In March 1892, Lewis Michener presented a petition signed by 600 county residents to the county commissioners, stating that the Gallatin Canyon Road was wanted. By September, another survey team was sent out and the price of construction was estimated. It was not until March 1897 that one Mr. Cockerell paid for two bridges to be built over the Gallatin River. Sparking the demand for a road again, Cockerell also won the bid to build 32 miles of road in the Canyon. The first section of the Gallatin Canyon road was completed in July 1898.

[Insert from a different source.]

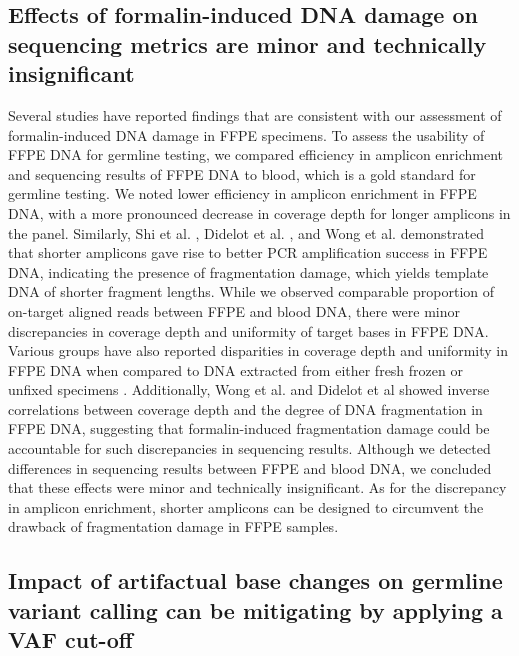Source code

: \subsection{Effects of formalin-induced DNA damage on sequencing metrics are minor and technically insignificant}

Several studies have reported findings that are consistent with our assessment of formalin-induced DNA damage in FFPE specimens. To assess the usability of FFPE DNA for germline testing, we compared efficiency in amplicon enrichment and sequencing results of FFPE DNA to blood, which is a gold standard for germline testing. We noted lower efficiency in amplicon enrichment in FFPE DNA, with a more pronounced decrease in coverage depth for longer amplicons in the panel. Similarly, Shi et al. \cite{Shi2002}, Didelot et al. \cite{Didelot2013}, and Wong et al. \cite{Wong2013} demonstrated that shorter amplicons gave rise to better PCR amplification success in FFPE DNA, indicating the presence of fragmentation damage, which yields template DNA of shorter fragment lengths. While we observed comparable proportion of on-target aligned reads between FFPE and blood DNA, there were minor discrepancies in coverage depth and uniformity of target bases in FFPE DNA. Various groups have also reported disparities in coverage depth and uniformity in FFPE DNA when compared to DNA extracted from either fresh frozen or unfixed specimens \cite{Wong2013, Betge2015, Spencer2013}. Additionally, Wong et al. \cite{Wong2014} and Didelot et al \cite{Didelot2013} showed inverse correlations between coverage depth and the degree of DNA fragmentation in FFPE DNA, suggesting that formalin-induced fragmentation damage could be accountable for such discrepancies in sequencing results. Although we detected differences in sequencing results between FFPE and blood DNA, we concluded that these effects were minor and technically insignificant. As for the discrepancy in amplicon enrichment, shorter amplicons can be designed to circumvent the drawback of fragmentation damage in FFPE samples.

\subsection{Impact of artifactual base changes on germline variant calling can be mitigating by applying a VAF cut-off}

Kathryn Seeburg, who embroidered this panel, shares her experience: “I have lived in the Gallatin Valley just north of Gallatin Gateway for over 40 years, and the view from my living room is of the southern Gallatin range and the Spanish Peaks. I look towards Gallatin Canyon daily and have driven through the scenic canyon often. It seemed natural to pick Gallatin Canyon as my project. The stitches used include satin, straight, split, stem, scroll stitch for the riffles in the river, and a French knot for the fish eye. It was a fun project to work on and the completed project should show off our beautiful valley.”

World War I – 1917
In 2018 I was privileged to work with a wonderful group of people on the project Legacies and Memories of WWI: Commemorating the Armistice. I got to create an exhibit at the Gallatin History Museum that included a replica of a trench, something that was so much fun to make. Participating in a WWI poetry reading, researching and writing about those affected by sedition laws, and releasing a homing pigeon in honor of those who lived through such trying times all will remain a fond memory. It was so important to me to work alongside the participants of the projects so I could better understand the medium we were all using, and the different techniques.

Bear Canyon – 1930s
The 1890s saw Bear Canyon as a booming place, with the Cooper Sawmill and many homesteaders calling it their home. By the 1930s the area was making itself known to recreation—skiing, in particular. The slopes at Bear Canyon boasted an interesting event, public night skiing. Railroad flares were used to light up sections of the trail for these brave skiers. The ski jump was also a big hit. The lifts at Bear Canyon ran until 1975, although Bridger Bowl and Big Sky had already started to steal its glory. Today, the slopes are still used by students at Mount Ellis Academy. For embroiderer Jennifer Buchanan, this panel represented a big part of her life: “I chose the Bear Canyon panel because I have spent a bunch of time up there on skis imagining what it was like back in the day. It’s a place my husband and I love to go for a quick escape from our busy lives.”